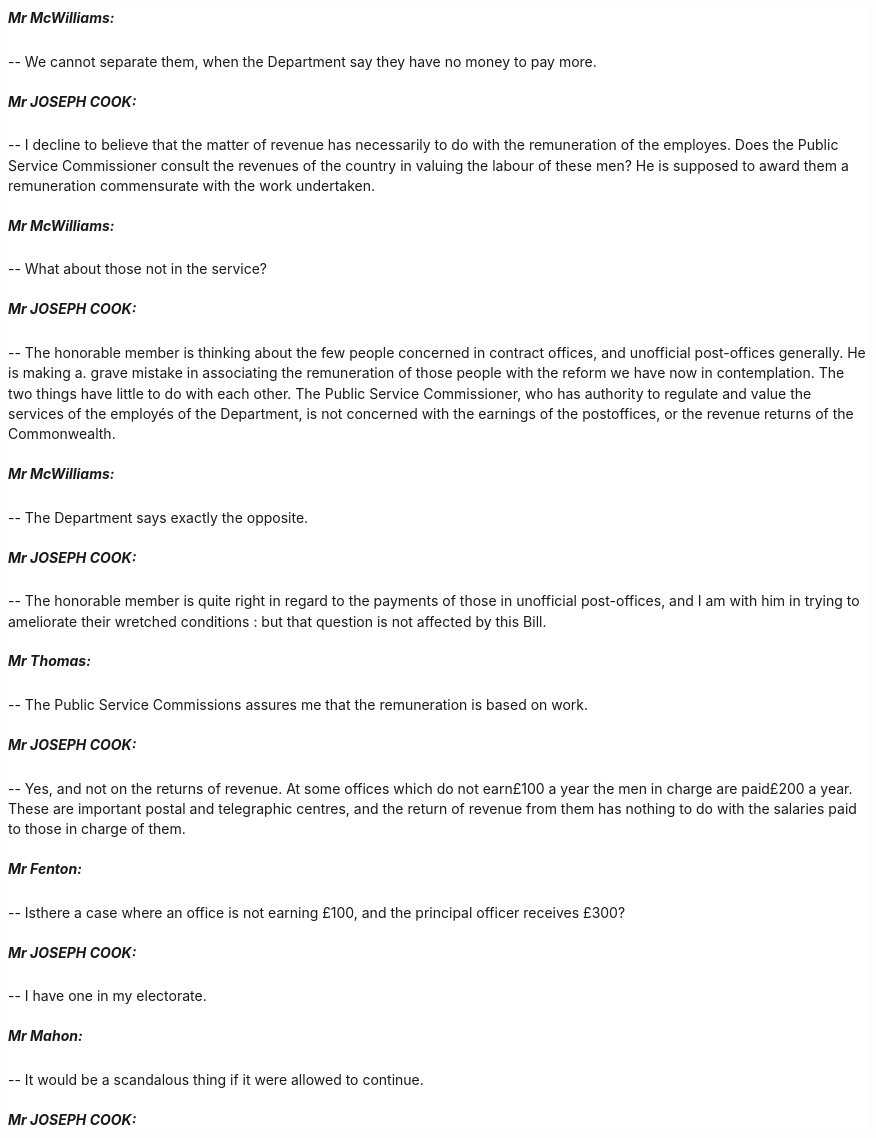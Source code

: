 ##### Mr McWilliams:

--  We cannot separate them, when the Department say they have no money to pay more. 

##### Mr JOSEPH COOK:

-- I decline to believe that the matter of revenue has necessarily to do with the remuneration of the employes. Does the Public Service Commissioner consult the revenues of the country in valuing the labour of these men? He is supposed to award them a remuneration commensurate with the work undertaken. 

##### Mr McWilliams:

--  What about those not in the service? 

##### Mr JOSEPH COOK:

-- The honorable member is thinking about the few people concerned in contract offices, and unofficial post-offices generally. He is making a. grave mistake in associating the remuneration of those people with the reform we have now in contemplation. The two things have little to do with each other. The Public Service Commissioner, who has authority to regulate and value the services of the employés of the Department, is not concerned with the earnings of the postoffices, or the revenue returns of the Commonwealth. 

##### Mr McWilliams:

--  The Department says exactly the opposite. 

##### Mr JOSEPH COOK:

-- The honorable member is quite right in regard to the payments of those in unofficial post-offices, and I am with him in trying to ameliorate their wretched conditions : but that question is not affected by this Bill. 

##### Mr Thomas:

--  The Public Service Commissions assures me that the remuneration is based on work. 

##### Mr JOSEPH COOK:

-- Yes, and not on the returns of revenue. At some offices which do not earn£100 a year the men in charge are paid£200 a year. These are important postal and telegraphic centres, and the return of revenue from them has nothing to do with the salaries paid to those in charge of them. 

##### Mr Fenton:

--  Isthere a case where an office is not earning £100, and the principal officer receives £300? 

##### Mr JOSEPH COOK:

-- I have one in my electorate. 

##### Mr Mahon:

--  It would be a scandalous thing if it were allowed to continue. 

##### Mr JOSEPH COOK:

☆ ☆ ☆

## The problem
Copy each line of the data that includes the word "have".

## Your response
--  We cannot separate them, when the Department say they have no money to pay more. 
-- The honorable member is thinking about the few people concerned in contract offices, and unofficial post-offices generally. He is making a. grave mistake in associating the remuneration of those people with the reform we have now in contemplation. The two things have little to do with each other. The Public Service Commissioner, who has authority to regulate and value the services of the employés of the Department, is not concerned with the earnings of the postoffices, or the revenue returns of the Commonwealth. 
-- I have one in my electorate. 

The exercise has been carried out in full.